E questo rende sicuramente discutibile l’operazione complessiva: soprattutto quando si avvertono sbavature nella voce come in Good Kind of Love, o nell’inizio di Midnight’s Another Day, o una spiacevole piattezza di ritmo in molti altri pezzi (Forever my Surfer Girl o Going Home per esempio), e viene da chiedersi allora: c’era proprio bisogno di un altro album dei Beach Boys, a quarant’anni di distanza e con le dita del pianoforte e le corde vocali chiaramente invecchiate?
Risposta: no, non ce n’era bisogno. Ma per fortuna viviamo in un mondo abbastanza libero, e quindi diamo a Wilson la libertà di comporre e suonare ancora come vuole lui, alla sua maniera, uguale da quarant’anni, e magari qualche nostalgico amerà anche tuffarsi in atmosfere estive che gli ricorderanno la Summer of Love del ’64.
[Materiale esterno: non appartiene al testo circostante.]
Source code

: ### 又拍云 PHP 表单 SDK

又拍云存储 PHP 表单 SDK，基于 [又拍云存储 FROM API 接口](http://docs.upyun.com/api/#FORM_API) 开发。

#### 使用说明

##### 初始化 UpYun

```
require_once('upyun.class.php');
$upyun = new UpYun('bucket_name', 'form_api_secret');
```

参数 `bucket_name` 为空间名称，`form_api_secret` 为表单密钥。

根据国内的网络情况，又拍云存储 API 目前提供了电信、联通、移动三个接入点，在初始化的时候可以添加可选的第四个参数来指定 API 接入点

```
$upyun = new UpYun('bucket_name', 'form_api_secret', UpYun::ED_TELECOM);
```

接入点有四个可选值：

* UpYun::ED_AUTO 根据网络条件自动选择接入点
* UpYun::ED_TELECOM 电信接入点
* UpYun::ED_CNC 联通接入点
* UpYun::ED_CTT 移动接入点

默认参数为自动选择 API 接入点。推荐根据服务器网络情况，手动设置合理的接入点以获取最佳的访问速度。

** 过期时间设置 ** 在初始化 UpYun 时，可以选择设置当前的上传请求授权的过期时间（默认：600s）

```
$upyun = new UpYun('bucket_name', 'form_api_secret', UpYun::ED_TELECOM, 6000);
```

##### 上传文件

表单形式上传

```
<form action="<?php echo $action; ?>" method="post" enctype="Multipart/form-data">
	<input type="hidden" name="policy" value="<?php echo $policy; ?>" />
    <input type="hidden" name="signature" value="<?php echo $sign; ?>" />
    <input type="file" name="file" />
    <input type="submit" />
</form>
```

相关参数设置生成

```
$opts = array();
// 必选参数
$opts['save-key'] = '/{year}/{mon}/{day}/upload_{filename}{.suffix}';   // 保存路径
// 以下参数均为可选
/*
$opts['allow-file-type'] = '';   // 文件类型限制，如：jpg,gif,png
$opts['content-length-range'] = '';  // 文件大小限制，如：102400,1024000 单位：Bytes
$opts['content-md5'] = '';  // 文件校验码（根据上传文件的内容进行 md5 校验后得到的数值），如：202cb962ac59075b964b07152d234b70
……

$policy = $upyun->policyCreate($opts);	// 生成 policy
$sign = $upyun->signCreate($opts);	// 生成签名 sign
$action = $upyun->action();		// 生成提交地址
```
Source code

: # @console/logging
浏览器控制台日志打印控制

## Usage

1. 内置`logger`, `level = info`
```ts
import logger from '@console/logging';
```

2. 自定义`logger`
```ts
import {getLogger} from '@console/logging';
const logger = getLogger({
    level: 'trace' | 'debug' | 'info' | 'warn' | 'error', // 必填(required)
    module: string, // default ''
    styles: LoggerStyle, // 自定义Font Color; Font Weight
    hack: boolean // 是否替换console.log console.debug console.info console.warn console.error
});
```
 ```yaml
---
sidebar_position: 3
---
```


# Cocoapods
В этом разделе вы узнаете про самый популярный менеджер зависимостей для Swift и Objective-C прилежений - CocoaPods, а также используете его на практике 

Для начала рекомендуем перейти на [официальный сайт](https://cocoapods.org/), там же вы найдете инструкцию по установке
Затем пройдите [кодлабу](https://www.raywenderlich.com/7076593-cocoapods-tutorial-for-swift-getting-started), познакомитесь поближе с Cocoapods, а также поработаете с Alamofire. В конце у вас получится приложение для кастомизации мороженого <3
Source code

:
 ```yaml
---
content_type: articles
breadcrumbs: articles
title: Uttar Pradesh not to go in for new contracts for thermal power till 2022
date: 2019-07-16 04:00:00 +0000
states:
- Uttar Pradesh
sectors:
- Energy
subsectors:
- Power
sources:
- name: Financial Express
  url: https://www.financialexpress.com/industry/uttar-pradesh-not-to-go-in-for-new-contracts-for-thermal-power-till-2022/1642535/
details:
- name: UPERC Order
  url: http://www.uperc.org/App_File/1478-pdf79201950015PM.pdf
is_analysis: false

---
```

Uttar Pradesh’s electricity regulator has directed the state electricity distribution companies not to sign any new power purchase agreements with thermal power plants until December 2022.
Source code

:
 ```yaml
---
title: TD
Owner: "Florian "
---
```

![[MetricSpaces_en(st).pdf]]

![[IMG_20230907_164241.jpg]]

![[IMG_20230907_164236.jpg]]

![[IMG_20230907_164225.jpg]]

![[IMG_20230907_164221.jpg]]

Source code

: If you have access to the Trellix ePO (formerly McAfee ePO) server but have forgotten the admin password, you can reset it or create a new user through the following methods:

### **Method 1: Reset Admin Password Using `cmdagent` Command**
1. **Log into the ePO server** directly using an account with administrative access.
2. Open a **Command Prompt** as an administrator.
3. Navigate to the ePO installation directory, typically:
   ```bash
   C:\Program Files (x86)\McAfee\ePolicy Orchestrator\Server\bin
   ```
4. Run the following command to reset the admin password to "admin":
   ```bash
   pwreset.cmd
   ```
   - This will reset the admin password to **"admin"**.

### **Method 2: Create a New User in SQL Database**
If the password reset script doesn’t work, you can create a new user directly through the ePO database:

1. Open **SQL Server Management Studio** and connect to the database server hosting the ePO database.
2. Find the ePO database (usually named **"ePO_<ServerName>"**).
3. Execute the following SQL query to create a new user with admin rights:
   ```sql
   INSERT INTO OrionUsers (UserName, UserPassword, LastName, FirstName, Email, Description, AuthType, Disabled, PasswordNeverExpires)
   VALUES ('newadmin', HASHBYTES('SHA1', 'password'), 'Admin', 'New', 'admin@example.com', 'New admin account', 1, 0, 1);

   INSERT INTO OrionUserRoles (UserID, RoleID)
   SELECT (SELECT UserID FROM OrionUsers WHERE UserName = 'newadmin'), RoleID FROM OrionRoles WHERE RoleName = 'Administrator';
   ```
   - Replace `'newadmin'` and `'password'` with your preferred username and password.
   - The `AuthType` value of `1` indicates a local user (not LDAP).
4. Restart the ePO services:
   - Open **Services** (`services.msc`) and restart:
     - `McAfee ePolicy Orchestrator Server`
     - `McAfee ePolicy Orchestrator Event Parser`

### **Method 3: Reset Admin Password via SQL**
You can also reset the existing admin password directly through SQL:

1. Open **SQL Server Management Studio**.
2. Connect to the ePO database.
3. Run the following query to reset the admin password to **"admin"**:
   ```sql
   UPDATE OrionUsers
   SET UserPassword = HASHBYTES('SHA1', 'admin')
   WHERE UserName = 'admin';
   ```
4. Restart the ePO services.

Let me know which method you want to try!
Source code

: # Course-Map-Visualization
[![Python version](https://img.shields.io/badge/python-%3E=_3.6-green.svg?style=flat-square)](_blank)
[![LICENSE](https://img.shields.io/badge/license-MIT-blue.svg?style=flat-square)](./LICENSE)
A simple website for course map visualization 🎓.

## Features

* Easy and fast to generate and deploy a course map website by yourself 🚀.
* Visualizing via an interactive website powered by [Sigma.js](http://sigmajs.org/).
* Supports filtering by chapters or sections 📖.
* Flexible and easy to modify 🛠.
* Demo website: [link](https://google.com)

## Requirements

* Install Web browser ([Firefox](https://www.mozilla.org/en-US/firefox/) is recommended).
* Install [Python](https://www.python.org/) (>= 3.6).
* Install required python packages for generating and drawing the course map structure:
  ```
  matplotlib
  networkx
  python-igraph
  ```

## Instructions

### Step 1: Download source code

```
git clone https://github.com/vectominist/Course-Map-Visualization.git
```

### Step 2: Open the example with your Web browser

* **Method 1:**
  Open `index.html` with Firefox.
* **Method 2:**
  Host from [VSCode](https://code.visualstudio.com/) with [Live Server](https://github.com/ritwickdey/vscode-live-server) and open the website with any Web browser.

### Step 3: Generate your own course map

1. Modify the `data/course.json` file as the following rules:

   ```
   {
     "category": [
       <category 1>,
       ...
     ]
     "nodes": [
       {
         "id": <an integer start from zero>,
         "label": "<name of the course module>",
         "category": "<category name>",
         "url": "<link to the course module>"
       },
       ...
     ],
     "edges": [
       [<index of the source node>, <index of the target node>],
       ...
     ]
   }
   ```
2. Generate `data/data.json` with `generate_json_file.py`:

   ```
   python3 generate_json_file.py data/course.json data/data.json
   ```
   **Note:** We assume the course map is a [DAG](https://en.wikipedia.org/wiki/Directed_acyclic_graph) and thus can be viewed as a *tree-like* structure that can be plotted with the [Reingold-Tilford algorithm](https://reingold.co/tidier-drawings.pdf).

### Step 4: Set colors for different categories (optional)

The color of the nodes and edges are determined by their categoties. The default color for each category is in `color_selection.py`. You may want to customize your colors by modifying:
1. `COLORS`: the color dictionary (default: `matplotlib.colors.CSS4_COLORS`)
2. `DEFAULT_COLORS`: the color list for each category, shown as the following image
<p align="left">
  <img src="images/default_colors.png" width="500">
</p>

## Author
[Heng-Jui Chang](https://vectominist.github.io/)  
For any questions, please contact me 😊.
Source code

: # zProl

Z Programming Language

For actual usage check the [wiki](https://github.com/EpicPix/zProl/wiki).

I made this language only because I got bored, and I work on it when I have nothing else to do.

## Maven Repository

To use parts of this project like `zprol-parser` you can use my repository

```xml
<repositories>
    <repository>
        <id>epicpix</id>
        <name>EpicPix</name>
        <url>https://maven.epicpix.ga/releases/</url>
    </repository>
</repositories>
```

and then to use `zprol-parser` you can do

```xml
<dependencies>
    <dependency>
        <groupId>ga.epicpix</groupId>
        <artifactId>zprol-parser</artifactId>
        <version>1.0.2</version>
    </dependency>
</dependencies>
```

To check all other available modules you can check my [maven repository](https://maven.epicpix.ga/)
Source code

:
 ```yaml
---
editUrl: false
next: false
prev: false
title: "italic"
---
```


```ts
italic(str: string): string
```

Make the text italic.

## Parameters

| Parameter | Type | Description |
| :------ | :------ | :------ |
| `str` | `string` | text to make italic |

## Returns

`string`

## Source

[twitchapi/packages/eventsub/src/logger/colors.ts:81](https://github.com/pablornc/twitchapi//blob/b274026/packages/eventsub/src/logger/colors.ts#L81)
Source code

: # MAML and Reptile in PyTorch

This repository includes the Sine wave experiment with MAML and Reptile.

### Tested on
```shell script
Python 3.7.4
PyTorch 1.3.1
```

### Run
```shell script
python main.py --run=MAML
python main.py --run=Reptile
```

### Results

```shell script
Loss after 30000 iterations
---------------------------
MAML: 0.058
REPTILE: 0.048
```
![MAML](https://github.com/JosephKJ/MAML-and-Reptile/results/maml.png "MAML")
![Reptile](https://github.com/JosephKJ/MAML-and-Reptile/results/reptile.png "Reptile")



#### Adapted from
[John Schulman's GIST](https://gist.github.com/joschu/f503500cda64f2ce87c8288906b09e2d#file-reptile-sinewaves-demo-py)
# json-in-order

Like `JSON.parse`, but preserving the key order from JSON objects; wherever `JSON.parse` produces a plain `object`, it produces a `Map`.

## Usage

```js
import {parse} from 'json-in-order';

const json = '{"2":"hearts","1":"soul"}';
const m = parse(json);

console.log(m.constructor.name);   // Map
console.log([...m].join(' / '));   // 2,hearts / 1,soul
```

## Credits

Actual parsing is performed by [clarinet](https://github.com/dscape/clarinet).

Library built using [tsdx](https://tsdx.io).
Perché, sia chiaro, scorrete le 16 tracks e non troverete altro che questo, cioè i vecchi e soliti Beach Boys, con molto meno rock’n’roll e più intersezione di cori e controcanti forse, come in Live let Live, ma con la stessa, esattamente la stessa estate fatta di girls & surfin’ in testa. Cosa che, per un musicista di oltre sessant’anni, che già al Live Eight del 2005 ha suscitato non poche perplessità per la sua esibizione, suona un po’ come testardaggine nostalgica. Ma per fortuna è una testardaggine che non fa male a nessuno, e che forse darà a qualche ascoltatore una sana e solida dose di malinconia.